Gross-Mall’s Into the Museum is part of a new exhibition curated by gallery owner Laura Iosifescu and entitled "Codes of Faith". Over thirty artists are represented. Like Dick’s novels, each work takes a different approach to religion. “Works may be representative or narrative”, says Laura, “depicting personal beliefs.Laura sees the exhibition as the continuation of an evolving dialog between religion and art (and science) that has gone on for millennia.

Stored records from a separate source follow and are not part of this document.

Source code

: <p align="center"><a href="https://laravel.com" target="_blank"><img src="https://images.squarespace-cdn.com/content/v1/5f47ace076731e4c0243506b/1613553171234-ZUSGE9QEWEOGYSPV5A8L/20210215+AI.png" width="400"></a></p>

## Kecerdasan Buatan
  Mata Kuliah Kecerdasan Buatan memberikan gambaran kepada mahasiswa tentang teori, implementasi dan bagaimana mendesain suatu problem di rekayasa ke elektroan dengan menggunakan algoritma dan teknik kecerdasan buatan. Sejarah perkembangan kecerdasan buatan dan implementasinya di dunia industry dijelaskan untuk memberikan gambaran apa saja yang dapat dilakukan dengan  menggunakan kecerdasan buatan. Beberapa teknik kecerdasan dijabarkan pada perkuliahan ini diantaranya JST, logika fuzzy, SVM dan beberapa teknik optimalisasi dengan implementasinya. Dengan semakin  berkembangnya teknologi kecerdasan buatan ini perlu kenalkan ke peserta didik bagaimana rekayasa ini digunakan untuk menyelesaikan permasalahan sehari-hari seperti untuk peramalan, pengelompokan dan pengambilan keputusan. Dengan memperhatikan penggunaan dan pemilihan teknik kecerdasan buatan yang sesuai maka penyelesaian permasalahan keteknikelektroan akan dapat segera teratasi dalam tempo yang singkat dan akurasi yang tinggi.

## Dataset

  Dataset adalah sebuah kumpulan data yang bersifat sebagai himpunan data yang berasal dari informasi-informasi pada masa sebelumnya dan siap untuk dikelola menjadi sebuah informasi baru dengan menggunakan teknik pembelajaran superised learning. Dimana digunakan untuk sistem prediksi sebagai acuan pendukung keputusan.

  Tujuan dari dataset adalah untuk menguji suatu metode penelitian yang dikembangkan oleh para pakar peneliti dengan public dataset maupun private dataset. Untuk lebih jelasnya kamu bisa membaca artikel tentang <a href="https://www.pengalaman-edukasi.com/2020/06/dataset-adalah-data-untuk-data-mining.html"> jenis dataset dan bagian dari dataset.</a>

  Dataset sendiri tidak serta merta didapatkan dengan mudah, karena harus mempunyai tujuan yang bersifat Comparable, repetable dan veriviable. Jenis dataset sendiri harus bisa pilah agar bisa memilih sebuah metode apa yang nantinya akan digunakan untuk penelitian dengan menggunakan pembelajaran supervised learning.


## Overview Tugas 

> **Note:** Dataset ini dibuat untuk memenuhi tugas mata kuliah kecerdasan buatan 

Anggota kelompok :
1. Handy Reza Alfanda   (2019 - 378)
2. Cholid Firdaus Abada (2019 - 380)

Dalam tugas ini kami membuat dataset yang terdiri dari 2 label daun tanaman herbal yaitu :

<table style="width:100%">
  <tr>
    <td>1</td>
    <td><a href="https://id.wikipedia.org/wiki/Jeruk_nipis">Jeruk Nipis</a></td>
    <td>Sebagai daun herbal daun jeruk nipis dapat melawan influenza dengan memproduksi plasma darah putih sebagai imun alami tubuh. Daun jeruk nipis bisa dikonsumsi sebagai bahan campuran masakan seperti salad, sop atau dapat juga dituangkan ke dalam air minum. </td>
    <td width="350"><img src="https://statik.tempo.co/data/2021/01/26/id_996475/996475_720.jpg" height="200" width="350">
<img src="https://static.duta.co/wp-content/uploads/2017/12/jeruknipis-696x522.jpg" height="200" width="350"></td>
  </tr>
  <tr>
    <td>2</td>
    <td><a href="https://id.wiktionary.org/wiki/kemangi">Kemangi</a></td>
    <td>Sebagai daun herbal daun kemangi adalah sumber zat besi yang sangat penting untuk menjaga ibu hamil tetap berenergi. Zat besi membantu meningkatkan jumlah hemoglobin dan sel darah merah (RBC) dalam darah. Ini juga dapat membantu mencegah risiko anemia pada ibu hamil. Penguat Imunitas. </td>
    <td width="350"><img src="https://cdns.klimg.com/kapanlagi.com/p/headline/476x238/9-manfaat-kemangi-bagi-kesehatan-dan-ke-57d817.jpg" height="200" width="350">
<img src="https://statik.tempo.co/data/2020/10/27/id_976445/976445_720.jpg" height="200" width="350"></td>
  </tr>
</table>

The first exhibit you see on entering the gallery from Abbey Road, Give me the Child by Seamus Moran, is a large wooden crucifix adorned with Victorian style decoupage, in largely religious themes, affixed to which is a mousetrap with a Jelly Baby as bait. The inference is clear. The artist is questioning the baiting of children into religion. The exhibition is, as intended, a balance of such relatively strong statements, casual or historical observations and artwork exhibiting deeply held religious or spiritual beliefs. On the left is a large oil and acrylic work in a vivid Rastafarian colour scheme (with a smattering of blue) by Laura herself entitled Exploring the Frequencies of Essence. Next is the beautiful Saviour by Ivan Djijev, an iconographic Byzantine mosaic portrait of Jesus. Further on is Worry Beads by Lorraine Clarke. A long string of worry beads made of “symbolically rich human hair” hangs from a human hand protruding from a closable wooden box.
Further on into the Gallery are a series of oil or acrylic on canvas works with some mixed media representing or addressing various aspects of spirituality, faith, places of worship and believers, celebrating iconography and calligraphy (which are themselves codes of faith) and questioning the nature of reality. Particularly striking is Keith Loker’s My Mother’s Thoughts. This ink stippled portrait, maybe of the artist’s mother, reflected in a window, was created in the artist’s cell whilst he was waiting in Death Row in San Quentin prison. The mother is lost in thought, perhaps remembering how things used to be with her son. Both share a strong faith which help them to survive the situation and even have hope for the future.
This is Laura’s second exhibition at the gallery. The first showcased her own work. She is to be admired for envisaging and assembling this exhibition, single handedly commissioning, curating and displaying the works so soon after acquiring the premises, whilst continuing with her own work as an artist.